[[ Given information open ]]

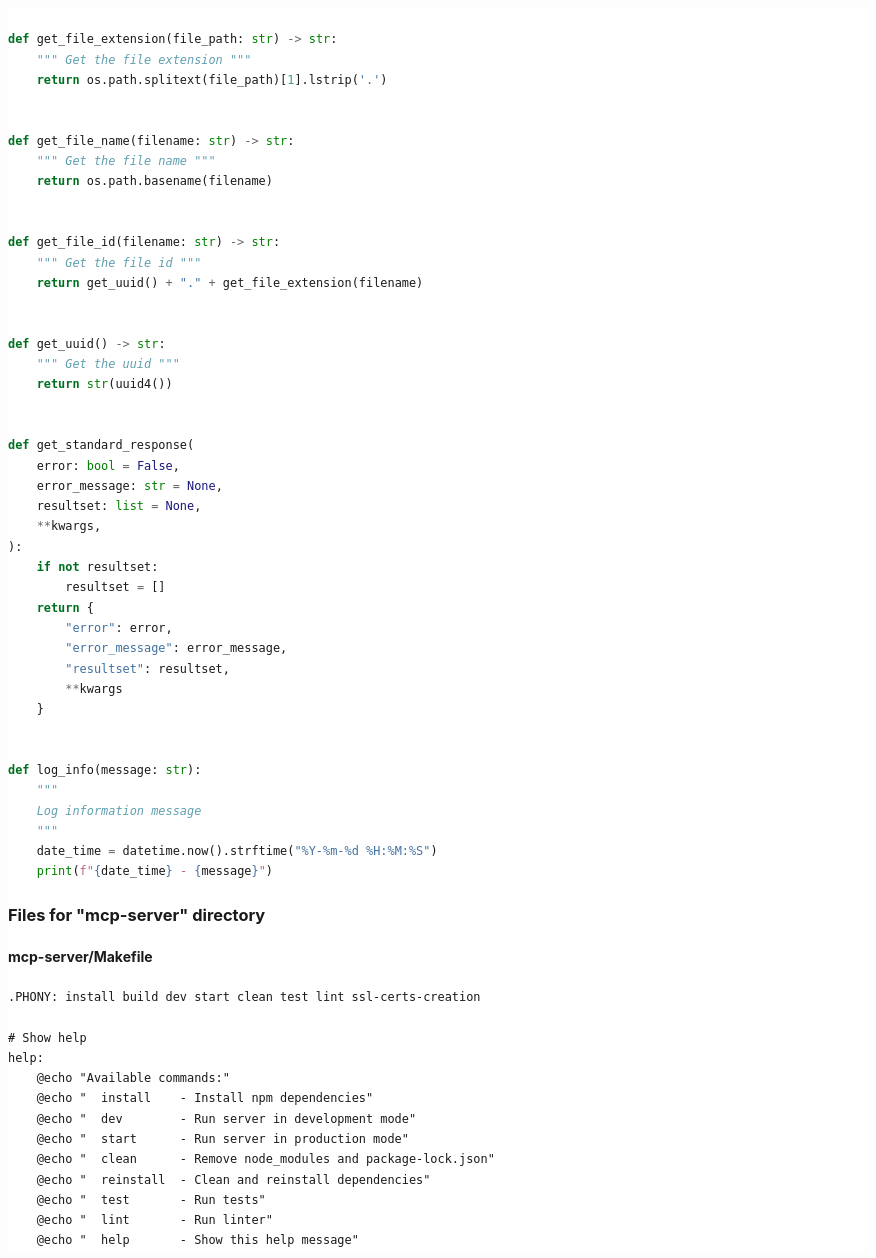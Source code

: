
 ```python

def get_file_extension(file_path: str) -> str:
    """ Get the file extension """
    return os.path.splitext(file_path)[1].lstrip('.')


def get_file_name(filename: str) -> str:
    """ Get the file name """
    return os.path.basename(filename)


def get_file_id(filename: str) -> str:
    """ Get the file id """
    return get_uuid() + "." + get_file_extension(filename)


def get_uuid() -> str:
    """ Get the uuid """
    return str(uuid4())


def get_standard_response(
    error: bool = False,
    error_message: str = None,
    resultset: list = None,
    **kwargs,
):
    if not resultset:
        resultset = []
    return {
        "error": error,
        "error_message": error_message,
        "resultset": resultset,
        **kwargs
    }


def log_info(message: str):
    """
    Log information message
    """
    date_time = datetime.now().strftime("%Y-%m-%d %H:%M:%S")
    print(f"{date_time} - {message}")
```

### Files for "mcp-server" directory

#### mcp-server/Makefile

```
.PHONY: install build dev start clean test lint ssl-certs-creation

# Show help
help:
	@echo "Available commands:"
	@echo "  install    - Install npm dependencies"
	@echo "  dev        - Run server in development mode"
	@echo "  start      - Run server in production mode"
	@echo "  clean      - Remove node_modules and package-lock.json"
	@echo "  reinstall  - Clean and reinstall dependencies"
	@echo "  test       - Run tests"
	@echo "  lint       - Run linter"
	@echo "  help       - Show this help message"
```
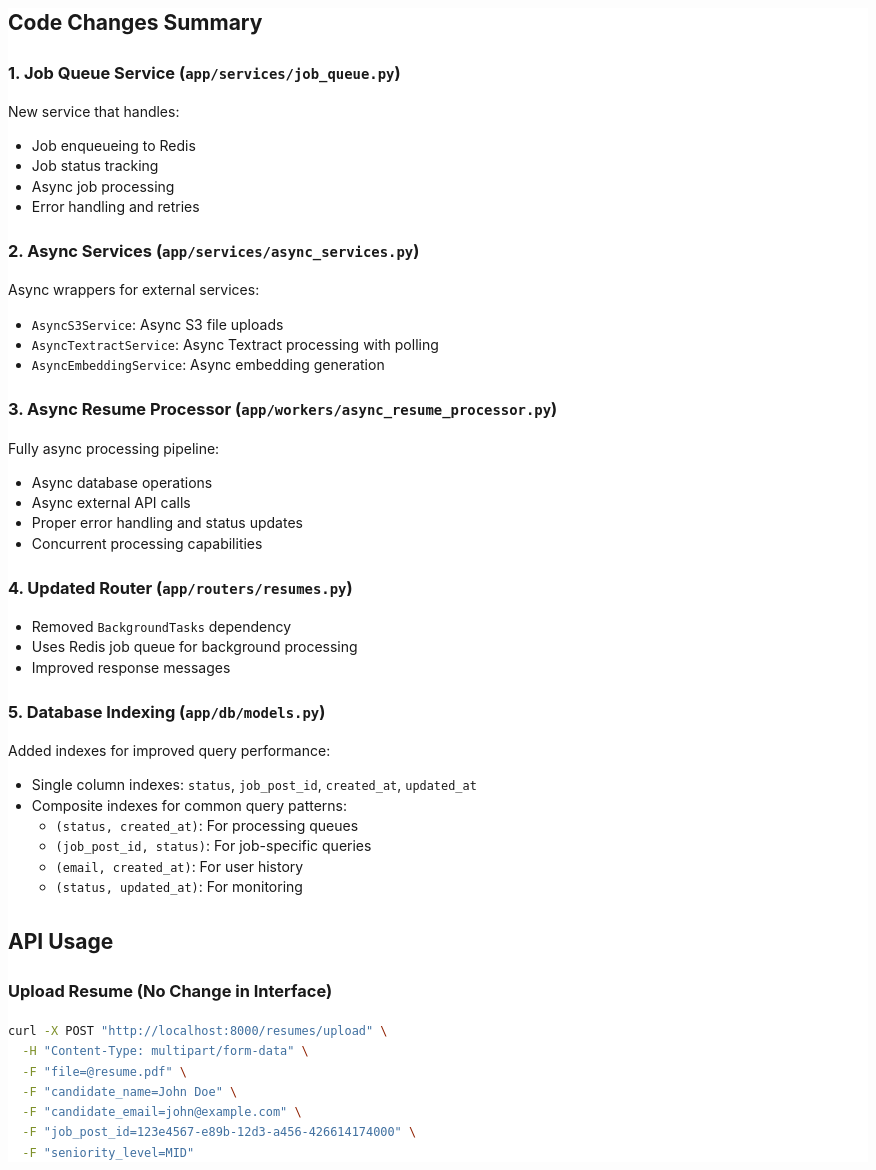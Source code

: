 ## Code Changes Summary

### 1. Job Queue Service (`app/services/job_queue.py`)

New service that handles:
- Job enqueueing to Redis
- Job status tracking
- Async job processing
- Error handling and retries

### 2. Async Services (`app/services/async_services.py`)

Async wrappers for external services:
- `AsyncS3Service`: Async S3 file uploads
- `AsyncTextractService`: Async Textract processing with polling
- `AsyncEmbeddingService`: Async embedding generation

### 3. Async Resume Processor (`app/workers/async_resume_processor.py`)

Fully async processing pipeline:
- Async database operations
- Async external API calls
- Proper error handling and status updates
- Concurrent processing capabilities

### 4. Updated Router (`app/routers/resumes.py`)

- Removed `BackgroundTasks` dependency
- Uses Redis job queue for background processing
- Improved response messages

### 5. Database Indexing (`app/db/models.py`)

Added indexes for improved query performance:
- Single column indexes: `status`, `job_post_id`, `created_at`, `updated_at`
- Composite indexes for common query patterns:
  - `(status, created_at)`: For processing queues
  - `(job_post_id, status)`: For job-specific queries
  - `(email, created_at)`: For user history
  - `(status, updated_at)`: For monitoring

## API Usage

### Upload Resume (No Change in Interface)

```bash
curl -X POST "http://localhost:8000/resumes/upload" \
  -H "Content-Type: multipart/form-data" \
  -F "file=@resume.pdf" \
  -F "candidate_name=John Doe" \
  -F "candidate_email=john@example.com" \
  -F "job_post_id=123e4567-e89b-12d3-a456-426614174000" \
  -F "seniority_level=MID"
```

[[ Given information closed ]]

* _Aim of the exercise_:
Set down the entries above exactly; no pictures belong in the copy.

* _Final answer_:
Source code

:
 ```python

def get_file_extension(file_path: str) -> str:
    """ Get the file extension """
    return os.path.splitext(file_path)[1].lstrip('.')


def get_file_name(filename: str) -> str:
    """ Get the file name """
    return os.path.basename(filename)


def get_file_id(filename: str) -> str:
    """ Get the file id """
    return get_uuid() + "." + get_file_extension(filename)


def get_uuid() -> str:
    """ Get the uuid """
    return str(uuid4())


def get_standard_response(
    error: bool = False,
    error_message: str = None,
    resultset: list = None,
    **kwargs,
):
    if not resultset:
        resultset = []
    return {
        "error": error,
        "error_message": error_message,
        "resultset": resultset,
        **kwargs
    }


def log_info(message: str):
    """
    Log information message
    """
    date_time = datetime.now().strftime("%Y-%m-%d %H:%M:%S")
    print(f"{date_time} - {message}")
```

### Files for "mcp-server" directory

#### mcp-server/Makefile

```
.PHONY: install build dev start clean test lint ssl-certs-creation

# Show help
help:
	@echo "Available commands:"
	@echo "  install    - Install npm dependencies"
	@echo "  dev        - Run server in development mode"
	@echo "  start      - Run server in production mode"
	@echo "  clean      - Remove node_modules and package-lock.json"
	@echo "  reinstall  - Clean and reinstall dependencies"
	@echo "  test       - Run tests"
	@echo "  lint       - Run linter"
	@echo "  help       - Show this help message"
```
Source code

: ## Code Changes Summary

### 1. Job Queue Service (`app/services/job_queue.py`)

New service that handles:
- Job enqueueing to Redis
- Job status tracking
- Async job processing
- Error handling and retries

### 2. Async Services (`app/services/async_services.py`)

Async wrappers for external services:
- `AsyncS3Service`: Async S3 file uploads
- `AsyncTextractService`: Async Textract processing with polling
- `AsyncEmbeddingService`: Async embedding generation

### 3. Async Resume Processor (`app/workers/async_resume_processor.py`)

Fully async processing pipeline:
- Async database operations
- Async external API calls
- Proper error handling and status updates
- Concurrent processing capabilities

### 4. Updated Router (`app/routers/resumes.py`)

- Removed `BackgroundTasks` dependency
- Uses Redis job queue for background processing
- Improved response messages

### 5. Database Indexing (`app/db/models.py`)

Added indexes for improved query performance:
- Single column indexes: `status`, `job_post_id`, `created_at`, `updated_at`
- Composite indexes for common query patterns:
  - `(status, created_at)`: For processing queues
  - `(job_post_id, status)`: For job-specific queries
  - `(email, created_at)`: For user history
  - `(status, updated_at)`: For monitoring

## API Usage

### Upload Resume (No Change in Interface)

```bash
curl -X POST "http://localhost:8000/resumes/upload" \
  -H "Content-Type: multipart/form-data" \
  -F "file=@resume.pdf" \
  -F "candidate_name=John Doe" \
  -F "candidate_email=john@example.com" \
  -F "job_post_id=123e4567-e89b-12d3-a456-426614174000" \
  -F "seniority_level=MID"
```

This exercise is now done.